> _Task goal_
Look over the lines below. Report each one that includes the string "free".

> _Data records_
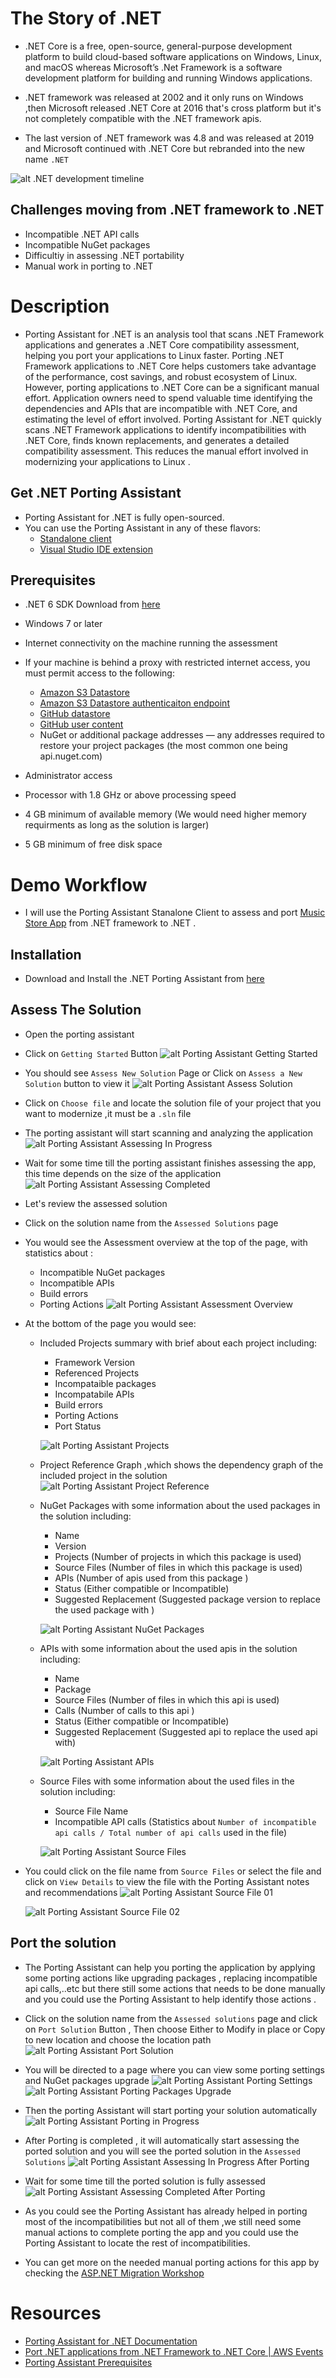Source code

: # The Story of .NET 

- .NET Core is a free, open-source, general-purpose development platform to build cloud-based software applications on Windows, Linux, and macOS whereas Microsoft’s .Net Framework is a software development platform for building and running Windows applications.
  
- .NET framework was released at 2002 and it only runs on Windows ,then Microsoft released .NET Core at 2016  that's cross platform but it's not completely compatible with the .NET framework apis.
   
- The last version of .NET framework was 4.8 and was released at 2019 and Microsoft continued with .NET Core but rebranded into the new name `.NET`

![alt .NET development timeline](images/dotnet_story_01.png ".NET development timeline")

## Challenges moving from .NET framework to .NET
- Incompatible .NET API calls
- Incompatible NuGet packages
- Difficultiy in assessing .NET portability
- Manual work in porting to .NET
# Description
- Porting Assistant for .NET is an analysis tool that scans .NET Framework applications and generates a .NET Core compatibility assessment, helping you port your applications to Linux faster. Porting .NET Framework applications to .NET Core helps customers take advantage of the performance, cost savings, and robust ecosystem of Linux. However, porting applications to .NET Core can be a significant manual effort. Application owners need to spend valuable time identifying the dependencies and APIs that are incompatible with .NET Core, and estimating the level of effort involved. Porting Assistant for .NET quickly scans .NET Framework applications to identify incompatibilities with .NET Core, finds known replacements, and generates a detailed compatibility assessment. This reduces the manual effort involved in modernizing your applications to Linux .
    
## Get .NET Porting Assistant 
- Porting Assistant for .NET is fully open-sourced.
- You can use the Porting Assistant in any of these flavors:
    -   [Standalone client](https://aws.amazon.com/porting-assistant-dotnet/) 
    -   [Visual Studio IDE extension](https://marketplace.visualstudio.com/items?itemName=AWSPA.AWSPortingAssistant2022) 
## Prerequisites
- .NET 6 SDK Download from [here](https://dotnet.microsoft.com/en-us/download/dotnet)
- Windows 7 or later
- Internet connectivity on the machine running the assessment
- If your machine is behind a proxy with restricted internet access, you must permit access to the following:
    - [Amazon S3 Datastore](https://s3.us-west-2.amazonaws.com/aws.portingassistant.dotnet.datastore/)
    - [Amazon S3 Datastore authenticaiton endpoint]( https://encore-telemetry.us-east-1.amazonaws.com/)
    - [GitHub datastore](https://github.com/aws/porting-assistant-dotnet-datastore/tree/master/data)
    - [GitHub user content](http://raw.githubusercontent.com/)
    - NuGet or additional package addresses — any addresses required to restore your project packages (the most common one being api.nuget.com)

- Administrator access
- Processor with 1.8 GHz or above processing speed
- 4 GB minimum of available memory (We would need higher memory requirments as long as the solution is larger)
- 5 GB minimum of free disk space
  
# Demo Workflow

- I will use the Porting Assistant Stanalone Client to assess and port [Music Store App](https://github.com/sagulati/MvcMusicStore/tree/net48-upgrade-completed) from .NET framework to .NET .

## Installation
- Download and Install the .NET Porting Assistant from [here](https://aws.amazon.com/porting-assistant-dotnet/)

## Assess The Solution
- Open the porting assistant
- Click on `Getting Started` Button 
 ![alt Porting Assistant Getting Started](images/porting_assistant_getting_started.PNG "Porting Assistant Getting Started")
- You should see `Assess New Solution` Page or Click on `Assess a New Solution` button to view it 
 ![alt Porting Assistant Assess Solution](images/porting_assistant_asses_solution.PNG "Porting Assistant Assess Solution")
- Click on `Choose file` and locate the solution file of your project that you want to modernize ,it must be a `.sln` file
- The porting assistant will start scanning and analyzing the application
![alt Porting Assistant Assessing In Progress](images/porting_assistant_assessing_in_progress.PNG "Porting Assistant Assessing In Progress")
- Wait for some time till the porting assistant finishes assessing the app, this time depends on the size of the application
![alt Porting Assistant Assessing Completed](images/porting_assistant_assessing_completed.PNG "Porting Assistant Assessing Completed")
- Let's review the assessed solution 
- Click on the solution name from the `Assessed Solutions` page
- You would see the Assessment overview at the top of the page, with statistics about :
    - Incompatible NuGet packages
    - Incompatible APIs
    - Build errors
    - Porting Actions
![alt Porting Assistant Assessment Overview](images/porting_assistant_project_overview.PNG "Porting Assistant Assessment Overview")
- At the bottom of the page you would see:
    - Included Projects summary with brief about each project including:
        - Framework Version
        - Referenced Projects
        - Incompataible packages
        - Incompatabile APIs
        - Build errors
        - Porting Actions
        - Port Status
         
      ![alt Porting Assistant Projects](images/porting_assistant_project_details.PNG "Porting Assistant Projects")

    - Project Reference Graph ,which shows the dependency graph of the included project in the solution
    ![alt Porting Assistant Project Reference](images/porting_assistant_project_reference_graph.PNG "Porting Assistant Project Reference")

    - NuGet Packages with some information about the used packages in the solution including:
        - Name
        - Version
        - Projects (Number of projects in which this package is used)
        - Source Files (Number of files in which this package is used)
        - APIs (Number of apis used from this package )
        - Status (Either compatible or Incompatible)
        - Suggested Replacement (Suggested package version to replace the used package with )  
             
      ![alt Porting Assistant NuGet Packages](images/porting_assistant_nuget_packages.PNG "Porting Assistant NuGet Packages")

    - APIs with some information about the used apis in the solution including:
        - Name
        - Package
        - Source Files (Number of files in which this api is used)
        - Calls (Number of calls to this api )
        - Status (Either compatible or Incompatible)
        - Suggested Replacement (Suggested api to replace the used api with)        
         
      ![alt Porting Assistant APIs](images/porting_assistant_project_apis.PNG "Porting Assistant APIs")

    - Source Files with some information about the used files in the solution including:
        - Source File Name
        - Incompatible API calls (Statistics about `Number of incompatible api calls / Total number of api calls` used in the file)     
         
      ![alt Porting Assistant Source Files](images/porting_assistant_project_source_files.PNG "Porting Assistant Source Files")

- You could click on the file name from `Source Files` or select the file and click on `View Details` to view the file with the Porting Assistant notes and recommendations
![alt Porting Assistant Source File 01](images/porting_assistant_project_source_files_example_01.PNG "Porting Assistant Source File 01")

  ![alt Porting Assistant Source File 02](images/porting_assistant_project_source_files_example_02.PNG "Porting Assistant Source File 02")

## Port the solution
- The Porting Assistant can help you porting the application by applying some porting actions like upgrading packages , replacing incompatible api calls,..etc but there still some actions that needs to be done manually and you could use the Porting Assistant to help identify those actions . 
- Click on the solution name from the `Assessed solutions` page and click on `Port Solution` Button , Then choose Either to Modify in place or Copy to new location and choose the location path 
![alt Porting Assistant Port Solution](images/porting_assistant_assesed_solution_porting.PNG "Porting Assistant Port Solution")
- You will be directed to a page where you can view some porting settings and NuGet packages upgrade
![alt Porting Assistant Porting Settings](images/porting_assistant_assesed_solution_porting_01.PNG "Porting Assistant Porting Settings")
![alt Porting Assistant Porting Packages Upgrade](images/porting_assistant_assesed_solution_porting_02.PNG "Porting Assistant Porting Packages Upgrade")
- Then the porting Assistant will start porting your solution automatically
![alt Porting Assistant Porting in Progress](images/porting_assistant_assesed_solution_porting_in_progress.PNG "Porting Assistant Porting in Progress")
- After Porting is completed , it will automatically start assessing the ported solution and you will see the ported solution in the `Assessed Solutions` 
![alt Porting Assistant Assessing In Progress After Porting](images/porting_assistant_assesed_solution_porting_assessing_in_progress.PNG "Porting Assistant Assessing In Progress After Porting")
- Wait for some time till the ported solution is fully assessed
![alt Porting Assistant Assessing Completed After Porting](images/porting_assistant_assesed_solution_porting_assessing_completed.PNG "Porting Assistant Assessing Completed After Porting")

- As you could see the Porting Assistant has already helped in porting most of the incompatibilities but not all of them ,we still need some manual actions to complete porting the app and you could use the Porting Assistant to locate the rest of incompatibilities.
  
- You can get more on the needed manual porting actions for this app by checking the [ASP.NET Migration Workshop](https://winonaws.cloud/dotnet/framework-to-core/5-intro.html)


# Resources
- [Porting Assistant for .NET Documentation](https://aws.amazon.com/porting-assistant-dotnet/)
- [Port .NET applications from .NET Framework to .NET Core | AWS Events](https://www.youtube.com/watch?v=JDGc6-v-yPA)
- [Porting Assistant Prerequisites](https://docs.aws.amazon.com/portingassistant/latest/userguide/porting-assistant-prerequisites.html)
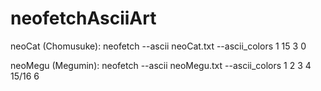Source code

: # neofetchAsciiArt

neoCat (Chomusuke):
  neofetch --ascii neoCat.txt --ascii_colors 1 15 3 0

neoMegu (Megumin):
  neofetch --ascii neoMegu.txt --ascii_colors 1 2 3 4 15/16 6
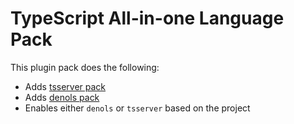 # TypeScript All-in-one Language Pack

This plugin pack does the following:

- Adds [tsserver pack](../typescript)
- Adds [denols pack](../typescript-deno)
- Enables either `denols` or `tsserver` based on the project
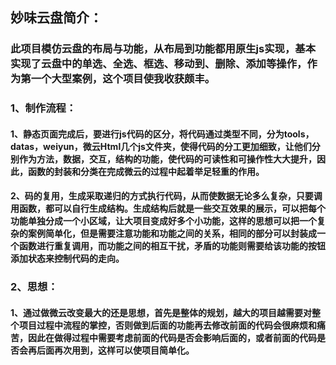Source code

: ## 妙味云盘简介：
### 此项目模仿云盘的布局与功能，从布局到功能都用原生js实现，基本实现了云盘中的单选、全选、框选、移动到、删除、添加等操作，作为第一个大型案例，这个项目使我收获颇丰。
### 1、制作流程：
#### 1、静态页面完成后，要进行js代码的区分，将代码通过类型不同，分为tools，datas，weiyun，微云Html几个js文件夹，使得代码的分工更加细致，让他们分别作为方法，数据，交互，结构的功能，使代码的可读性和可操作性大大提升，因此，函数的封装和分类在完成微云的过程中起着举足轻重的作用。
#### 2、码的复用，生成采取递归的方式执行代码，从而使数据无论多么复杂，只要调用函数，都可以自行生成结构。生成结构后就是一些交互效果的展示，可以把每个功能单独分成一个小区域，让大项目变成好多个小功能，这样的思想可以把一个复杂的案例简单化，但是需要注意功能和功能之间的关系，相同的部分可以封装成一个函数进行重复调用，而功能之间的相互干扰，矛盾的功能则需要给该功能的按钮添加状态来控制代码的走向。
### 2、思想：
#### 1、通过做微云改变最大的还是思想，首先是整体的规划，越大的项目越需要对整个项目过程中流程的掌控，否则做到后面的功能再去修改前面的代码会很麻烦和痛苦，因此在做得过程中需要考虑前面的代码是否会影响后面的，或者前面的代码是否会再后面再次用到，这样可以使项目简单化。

> _Your response_
- .NET Core is a free, open-source, general-purpose development platform to build cloud-based software applications on Windows, Linux, and macOS whereas Microsoft’s .Net Framework is a software development platform for building and running Windows applications.
- 5 GB minimum of free disk space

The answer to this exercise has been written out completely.